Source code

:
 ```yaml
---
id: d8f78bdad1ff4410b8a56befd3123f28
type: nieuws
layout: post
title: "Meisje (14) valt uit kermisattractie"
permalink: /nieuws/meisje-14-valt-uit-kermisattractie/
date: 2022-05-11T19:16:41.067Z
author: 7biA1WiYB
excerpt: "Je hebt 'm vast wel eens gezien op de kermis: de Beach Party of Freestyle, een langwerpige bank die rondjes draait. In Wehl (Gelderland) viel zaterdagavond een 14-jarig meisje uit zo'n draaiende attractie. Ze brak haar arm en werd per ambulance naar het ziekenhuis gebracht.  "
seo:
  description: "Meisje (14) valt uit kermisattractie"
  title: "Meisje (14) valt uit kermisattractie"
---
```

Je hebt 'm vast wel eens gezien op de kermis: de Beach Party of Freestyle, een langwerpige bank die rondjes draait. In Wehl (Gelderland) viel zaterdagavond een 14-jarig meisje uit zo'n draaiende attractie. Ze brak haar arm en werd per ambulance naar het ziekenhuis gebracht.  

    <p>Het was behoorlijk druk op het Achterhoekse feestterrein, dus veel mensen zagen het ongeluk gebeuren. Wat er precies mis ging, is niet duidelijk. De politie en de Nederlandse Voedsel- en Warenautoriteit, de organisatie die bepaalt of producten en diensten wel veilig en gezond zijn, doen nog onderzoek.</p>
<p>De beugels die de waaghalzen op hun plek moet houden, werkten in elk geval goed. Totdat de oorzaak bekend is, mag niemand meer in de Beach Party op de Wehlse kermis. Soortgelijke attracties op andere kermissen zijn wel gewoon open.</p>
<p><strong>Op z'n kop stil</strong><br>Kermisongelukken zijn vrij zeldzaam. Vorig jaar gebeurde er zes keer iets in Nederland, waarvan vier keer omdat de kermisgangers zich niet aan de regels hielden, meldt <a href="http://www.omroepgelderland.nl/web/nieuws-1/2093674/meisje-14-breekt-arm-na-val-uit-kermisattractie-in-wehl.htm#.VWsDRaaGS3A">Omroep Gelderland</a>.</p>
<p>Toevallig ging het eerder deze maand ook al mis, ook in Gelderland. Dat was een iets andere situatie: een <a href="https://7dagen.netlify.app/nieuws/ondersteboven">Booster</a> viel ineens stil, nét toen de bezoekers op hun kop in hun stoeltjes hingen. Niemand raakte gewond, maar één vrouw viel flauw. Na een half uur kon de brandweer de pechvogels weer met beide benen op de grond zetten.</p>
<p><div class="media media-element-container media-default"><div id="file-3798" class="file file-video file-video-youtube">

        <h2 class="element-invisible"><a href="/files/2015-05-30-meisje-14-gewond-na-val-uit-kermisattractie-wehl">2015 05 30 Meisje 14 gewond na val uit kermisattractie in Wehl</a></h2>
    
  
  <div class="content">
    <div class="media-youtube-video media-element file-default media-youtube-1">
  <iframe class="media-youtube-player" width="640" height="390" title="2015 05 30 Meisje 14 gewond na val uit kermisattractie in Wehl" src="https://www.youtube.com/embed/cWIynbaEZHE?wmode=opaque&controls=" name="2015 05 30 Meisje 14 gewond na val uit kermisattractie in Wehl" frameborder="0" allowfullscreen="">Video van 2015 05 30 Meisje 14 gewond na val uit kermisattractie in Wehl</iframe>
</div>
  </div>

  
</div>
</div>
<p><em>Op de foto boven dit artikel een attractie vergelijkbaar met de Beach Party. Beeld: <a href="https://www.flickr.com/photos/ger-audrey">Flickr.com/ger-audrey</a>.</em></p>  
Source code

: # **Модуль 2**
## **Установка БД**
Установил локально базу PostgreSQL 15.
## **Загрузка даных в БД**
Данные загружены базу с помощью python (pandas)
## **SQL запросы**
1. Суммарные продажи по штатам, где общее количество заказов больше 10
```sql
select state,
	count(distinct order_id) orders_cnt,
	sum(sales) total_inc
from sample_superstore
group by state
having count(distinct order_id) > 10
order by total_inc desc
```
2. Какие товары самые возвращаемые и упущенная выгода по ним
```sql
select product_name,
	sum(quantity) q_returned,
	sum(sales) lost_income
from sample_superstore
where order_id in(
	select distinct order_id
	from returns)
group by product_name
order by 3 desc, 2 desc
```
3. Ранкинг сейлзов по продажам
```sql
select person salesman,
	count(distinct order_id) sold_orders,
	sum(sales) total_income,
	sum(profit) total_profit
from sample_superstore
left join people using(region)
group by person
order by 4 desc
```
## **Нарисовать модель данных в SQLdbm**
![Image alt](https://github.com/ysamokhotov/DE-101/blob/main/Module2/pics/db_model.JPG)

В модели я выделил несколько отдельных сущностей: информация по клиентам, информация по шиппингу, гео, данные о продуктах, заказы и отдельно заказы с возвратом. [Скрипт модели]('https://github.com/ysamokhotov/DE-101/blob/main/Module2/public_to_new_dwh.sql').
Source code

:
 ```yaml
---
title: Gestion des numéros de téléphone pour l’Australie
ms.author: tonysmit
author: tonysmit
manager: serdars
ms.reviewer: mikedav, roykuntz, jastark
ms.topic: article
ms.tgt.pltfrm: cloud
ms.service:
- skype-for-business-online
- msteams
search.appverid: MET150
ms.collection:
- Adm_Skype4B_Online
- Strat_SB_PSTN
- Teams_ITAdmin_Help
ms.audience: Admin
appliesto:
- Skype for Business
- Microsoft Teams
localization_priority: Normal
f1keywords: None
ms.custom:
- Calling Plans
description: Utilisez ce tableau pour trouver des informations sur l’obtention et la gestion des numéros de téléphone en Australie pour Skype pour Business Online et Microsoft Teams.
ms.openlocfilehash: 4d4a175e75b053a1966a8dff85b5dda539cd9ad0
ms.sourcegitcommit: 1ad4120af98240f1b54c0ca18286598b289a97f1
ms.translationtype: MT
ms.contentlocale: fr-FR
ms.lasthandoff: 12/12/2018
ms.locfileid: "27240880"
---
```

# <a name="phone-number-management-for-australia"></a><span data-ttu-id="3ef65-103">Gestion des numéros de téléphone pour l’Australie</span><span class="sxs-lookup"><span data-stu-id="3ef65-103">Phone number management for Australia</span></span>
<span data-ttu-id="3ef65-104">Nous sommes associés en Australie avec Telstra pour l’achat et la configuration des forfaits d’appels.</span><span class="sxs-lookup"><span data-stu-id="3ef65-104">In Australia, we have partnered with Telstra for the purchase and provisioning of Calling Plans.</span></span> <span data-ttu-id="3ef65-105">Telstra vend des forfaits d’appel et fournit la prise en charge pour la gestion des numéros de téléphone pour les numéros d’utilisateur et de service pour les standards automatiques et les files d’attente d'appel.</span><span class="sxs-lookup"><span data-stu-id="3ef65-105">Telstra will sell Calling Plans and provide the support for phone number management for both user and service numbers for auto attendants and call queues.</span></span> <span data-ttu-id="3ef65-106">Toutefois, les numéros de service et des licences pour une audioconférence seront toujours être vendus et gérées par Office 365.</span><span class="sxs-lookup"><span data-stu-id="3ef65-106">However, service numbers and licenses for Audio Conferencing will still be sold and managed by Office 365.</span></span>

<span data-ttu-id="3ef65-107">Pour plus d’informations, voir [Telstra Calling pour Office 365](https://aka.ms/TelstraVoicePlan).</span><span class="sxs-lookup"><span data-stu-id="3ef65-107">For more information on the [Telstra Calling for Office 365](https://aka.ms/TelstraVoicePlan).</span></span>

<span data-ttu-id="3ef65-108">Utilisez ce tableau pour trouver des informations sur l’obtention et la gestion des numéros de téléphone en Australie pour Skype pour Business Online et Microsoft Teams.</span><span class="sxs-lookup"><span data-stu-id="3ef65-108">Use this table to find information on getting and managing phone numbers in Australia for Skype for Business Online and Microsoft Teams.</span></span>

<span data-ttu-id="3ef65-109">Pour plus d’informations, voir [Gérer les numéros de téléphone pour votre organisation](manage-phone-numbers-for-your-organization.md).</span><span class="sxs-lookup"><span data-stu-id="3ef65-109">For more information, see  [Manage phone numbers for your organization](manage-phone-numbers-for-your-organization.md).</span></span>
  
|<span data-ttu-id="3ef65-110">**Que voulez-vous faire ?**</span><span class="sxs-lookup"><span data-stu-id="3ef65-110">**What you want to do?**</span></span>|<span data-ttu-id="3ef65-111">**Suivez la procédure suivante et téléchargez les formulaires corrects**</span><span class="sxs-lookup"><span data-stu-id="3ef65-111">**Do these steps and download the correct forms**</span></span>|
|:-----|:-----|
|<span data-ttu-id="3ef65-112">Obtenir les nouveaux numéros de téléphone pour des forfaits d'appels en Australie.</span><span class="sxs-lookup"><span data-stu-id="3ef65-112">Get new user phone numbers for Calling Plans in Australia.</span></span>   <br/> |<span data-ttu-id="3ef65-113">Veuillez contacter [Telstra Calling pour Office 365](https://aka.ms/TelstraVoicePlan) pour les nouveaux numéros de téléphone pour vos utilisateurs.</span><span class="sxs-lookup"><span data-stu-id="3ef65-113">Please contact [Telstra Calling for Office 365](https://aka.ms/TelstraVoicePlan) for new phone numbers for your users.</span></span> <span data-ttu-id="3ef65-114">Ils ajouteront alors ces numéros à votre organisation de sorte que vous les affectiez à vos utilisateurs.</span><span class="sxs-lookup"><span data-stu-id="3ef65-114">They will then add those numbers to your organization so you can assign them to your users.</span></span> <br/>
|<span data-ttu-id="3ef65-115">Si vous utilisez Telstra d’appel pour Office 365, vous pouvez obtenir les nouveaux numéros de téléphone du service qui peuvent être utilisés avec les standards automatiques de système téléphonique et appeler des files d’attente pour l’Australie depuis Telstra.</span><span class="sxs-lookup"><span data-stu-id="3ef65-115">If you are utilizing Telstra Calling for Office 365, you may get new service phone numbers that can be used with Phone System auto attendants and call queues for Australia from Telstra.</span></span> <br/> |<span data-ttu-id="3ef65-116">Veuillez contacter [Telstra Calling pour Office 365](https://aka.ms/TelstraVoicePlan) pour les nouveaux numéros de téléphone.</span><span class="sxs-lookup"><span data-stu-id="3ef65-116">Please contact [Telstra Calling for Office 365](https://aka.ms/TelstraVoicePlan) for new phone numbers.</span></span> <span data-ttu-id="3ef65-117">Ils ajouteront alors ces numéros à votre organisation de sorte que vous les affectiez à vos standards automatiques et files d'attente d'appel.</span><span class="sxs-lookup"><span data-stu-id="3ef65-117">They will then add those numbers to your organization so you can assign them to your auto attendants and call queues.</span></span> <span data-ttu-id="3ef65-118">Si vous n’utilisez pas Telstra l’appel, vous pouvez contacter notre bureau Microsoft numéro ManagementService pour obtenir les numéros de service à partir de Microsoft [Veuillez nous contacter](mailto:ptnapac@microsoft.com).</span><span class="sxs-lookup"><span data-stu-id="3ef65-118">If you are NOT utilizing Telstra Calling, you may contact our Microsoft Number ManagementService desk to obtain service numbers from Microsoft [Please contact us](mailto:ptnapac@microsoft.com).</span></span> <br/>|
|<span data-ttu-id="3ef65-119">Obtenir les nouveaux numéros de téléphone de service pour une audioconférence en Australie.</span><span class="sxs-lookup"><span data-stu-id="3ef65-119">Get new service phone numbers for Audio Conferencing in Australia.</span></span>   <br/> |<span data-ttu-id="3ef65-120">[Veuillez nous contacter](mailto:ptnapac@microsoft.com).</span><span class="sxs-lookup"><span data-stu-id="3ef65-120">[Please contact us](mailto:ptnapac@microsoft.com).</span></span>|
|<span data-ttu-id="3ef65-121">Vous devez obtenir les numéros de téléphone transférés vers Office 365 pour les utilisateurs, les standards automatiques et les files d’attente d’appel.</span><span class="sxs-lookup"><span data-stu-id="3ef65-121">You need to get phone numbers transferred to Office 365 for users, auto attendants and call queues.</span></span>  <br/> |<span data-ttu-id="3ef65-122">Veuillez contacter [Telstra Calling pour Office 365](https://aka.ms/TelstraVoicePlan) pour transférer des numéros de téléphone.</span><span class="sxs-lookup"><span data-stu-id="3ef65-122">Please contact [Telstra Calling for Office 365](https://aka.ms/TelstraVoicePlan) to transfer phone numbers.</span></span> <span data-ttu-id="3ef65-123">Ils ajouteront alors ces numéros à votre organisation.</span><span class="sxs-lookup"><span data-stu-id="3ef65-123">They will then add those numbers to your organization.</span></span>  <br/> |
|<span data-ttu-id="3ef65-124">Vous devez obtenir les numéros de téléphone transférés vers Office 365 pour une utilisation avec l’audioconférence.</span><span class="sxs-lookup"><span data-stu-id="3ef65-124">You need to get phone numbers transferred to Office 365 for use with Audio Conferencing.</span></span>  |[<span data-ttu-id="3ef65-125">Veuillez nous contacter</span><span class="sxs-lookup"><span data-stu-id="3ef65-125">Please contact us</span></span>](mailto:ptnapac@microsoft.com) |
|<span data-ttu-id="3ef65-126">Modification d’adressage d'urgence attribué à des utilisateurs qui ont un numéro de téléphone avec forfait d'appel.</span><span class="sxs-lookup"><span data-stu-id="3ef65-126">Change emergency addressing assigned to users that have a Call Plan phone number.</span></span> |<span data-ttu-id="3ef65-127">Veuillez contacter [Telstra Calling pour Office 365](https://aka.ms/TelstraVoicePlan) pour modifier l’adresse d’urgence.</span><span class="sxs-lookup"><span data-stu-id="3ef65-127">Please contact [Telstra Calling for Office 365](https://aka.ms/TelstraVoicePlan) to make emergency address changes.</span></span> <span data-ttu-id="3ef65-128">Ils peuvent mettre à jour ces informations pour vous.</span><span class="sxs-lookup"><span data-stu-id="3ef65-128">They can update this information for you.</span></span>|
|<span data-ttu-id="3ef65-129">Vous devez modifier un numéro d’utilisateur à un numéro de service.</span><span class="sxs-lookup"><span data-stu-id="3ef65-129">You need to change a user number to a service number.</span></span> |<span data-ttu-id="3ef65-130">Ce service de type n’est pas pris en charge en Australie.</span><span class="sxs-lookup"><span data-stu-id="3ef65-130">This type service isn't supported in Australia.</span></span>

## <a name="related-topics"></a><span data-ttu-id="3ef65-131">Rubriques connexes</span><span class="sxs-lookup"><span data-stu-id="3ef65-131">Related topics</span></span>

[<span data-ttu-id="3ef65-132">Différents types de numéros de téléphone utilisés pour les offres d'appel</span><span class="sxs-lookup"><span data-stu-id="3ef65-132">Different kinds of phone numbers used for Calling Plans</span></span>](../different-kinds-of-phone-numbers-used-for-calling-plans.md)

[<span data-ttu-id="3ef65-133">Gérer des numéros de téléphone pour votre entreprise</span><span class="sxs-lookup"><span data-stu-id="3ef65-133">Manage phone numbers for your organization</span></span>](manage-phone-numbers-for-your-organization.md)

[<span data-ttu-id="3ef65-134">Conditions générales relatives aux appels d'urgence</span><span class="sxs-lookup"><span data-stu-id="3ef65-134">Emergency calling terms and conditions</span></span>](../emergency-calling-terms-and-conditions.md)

════════════════

Directions for this task: Figure out how many lines in the entries above contain "author". Write only that number.

Your response: 3